The counsel for accused contented that Muslim law allows a minor to get married after attaining puberty and, therefore, no offence was made out.
Rejecting this argument, the Court held that since the POCSO Act is a special law, it would overrule the personal law.
However, the Court also opined that the minor girl was capable of understanding the consequences of her decisions. It further said that even though the girl said she had objected to the solemnisation of her marriage, there was no prima facie evidence to show that the marriage was without her consent.
In light of this, bench granted bail to man with conditions stating,
"Considering the relationship of marriage, in my considered opinion, there is no impediment for admitting the petitioner on bail (sic). Further victim being pregnant, requires proper support and petitioner can take care of his wife (sic)."
The applicant was represented by advocate Basavanna MD and the State was represented by advocate K Nageshwarappa
The legal issue involved in this case has seen conflicting judgments.

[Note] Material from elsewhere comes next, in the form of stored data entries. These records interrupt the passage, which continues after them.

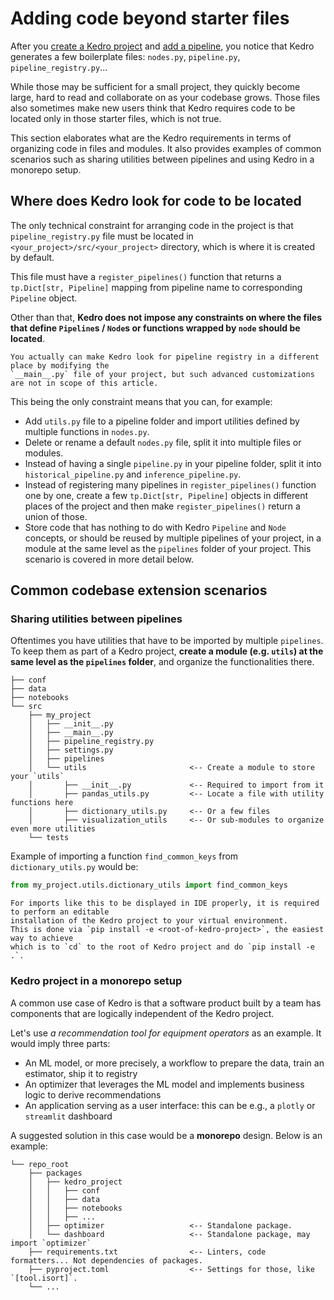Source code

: # Adding code beyond starter files

After you [create a Kedro project](../get_started/new_project.md) and
[add a pipeline](../tutorial/create_a_pipeline.md), you notice that Kedro generates a
few boilerplate files: `nodes.py`, `pipeline.py`, `pipeline_registry.py`...

While those may be sufficient for a small project, they quickly become large, hard to
read and collaborate on as your codebase grows.
Those files also sometimes make new users think that Kedro requires code
to be located only in those starter files, which is not true.

This section elaborates what are the Kedro requirements in terms of organizing code
in files and modules.
It also provides examples of common scenarios such as sharing utilities between
pipelines and using Kedro in a monorepo setup.

## Where does Kedro look for code to be located

The only technical constraint for arranging code in the project is that `pipeline_registry.py`
file must be located in `<your_project>/src/<your_project>` directory, which is where
it is created by default.

This file must have a `register_pipelines()` function that returns a `tp.Dict[str, Pipeline]`
mapping from pipeline name to corresponding `Pipeline` object.

Other than that, **Kedro does not impose any constraints on where the files that define
`Pipeline`s / `Node`s or functions wrapped by `node` should be located**.

```{note}
You actually can make Kedro look for pipeline registry in a different place by modifying the
`__main__.py` file of your project, but such advanced customizations are not in scope of this article.
```

This being the only constraint means that you can, for example:
* Add `utils.py` file to a pipeline folder and import utilities defined by multiple
  functions in `nodes.py`.
* Delete or rename a default `nodes.py` file, split it into multiple files or modules.
* Instead of having a single `pipeline.py` in your pipeline folder, split it
  into `historical_pipeline.py` and `inference_pipeline.py`.
* Instead of registering many pipelines in `register_pipelines()` function one by one,
  create a few `tp.Dict[str, Pipeline]` objects in different places of the project
  and then make `register_pipelines()` return a union of those.
* Store code that has nothing to do with Kedro `Pipeline` and `Node` concepts, or should
  be reused by multiple pipelines of your project, in a module at the same level as the
  `pipelines` folder of your project. This scenario is covered in more detail below.

## Common codebase extension scenarios

### Sharing utilities between pipelines

Oftentimes you have utilities that have to be imported by multiple `pipelines`.
To keep them as part of a Kedro project, **create a module (e.g. `utils`) at the same
level as the `pipelines` folder**, and organize the functionalities there.

```text
├── conf
├── data
├── notebooks
└── src
    ├── my_project
    │   ├── __init__.py
    │   ├── __main__.py
    │   ├── pipeline_registry.py
    │   ├── settings.py
    │   ├── pipelines
    │   └── utils                       <-- Create a module to store your `utils`
    │       ├── __init__.py             <-- Required to import from it
    │       ├── pandas_utils.py         <-- Locate a file with utility functions here
    │       ├── dictionary_utils.py     <-- Or a few files
    │       ├── visualization_utils     <-- Or sub-modules to organize even more utilities
    └── tests
```

Example of importing a function `find_common_keys` from `dictionary_utils.py` would be:

```python
from my_project.utils.dictionary_utils import find_common_keys
```

```{note}
For imports like this to be displayed in IDE properly, it is required to perform an editable
installation of the Kedro project to your virtual environment.
This is done via `pip install -e <root-of-kedro-project>`, the easiest way to achieve
which is to `cd` to the root of Kedro project and do `pip install -e .`.
```

### Kedro project in a monorepo setup

A common use case of Kedro is that a software product built by a team has components that
are logically independent of the Kedro project.

Let's use _a recommendation tool for equipment operators_ as an example. It would imply three parts:
* An ML model, or more precisely, a workflow to prepare the data, train an estimator, ship it to registry
* An optimizer that leverages the ML model and implements business logic to derive recommendations
* An application serving as a user interface: this can be e.g., a `plotly` or `streamlit` dashboard

A suggested solution in this case would be a **monorepo** design. Below is an example:

```text
└── repo_root
    ├── packages
    │   ├── kedro_project
    │   │   ├── conf
    │   │   ├── data
    │   │   ├── notebooks
    │   │   ├── ...
    │   ├── optimizer                   <-- Standalone package.
    │   └── dashboard                   <-- Standalone package, may import `optimizer`
    ├── requirements.txt                <-- Linters, code formatters... Not dependencies of packages.
    ├── pyproject.toml                  <-- Settings for those, like `[tool.isort]`.
    └── ...
```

Recently, the Punjab and Haryana High Court had held that a Muslim girl on attaining 15 years of age can marry a person of her choice and that such a marriage would not be void under the Prohibition of Child Marriage (PCM) Act.
Similarly, the Delhi High Court also held that according to Muslim law, a minor girl who has attained puberty can marry without the consent of her parents and has the right to reside with her husband. In such cases, when physical intercourse happens only after the wedlock, offences under the POCSO Act will not be attracted, it had held.
A similar judgment was delivered by the Punjab High Court which has been challenged before the Supreme Court by the National Commission for the Protection of Child Rights (NCPCR).
In its appeal, the NCPCR has stated that the the ruling was in contravention of the PCM Act and the POCSO Act as it effectively allowed child marriage and sexual intercourse with children.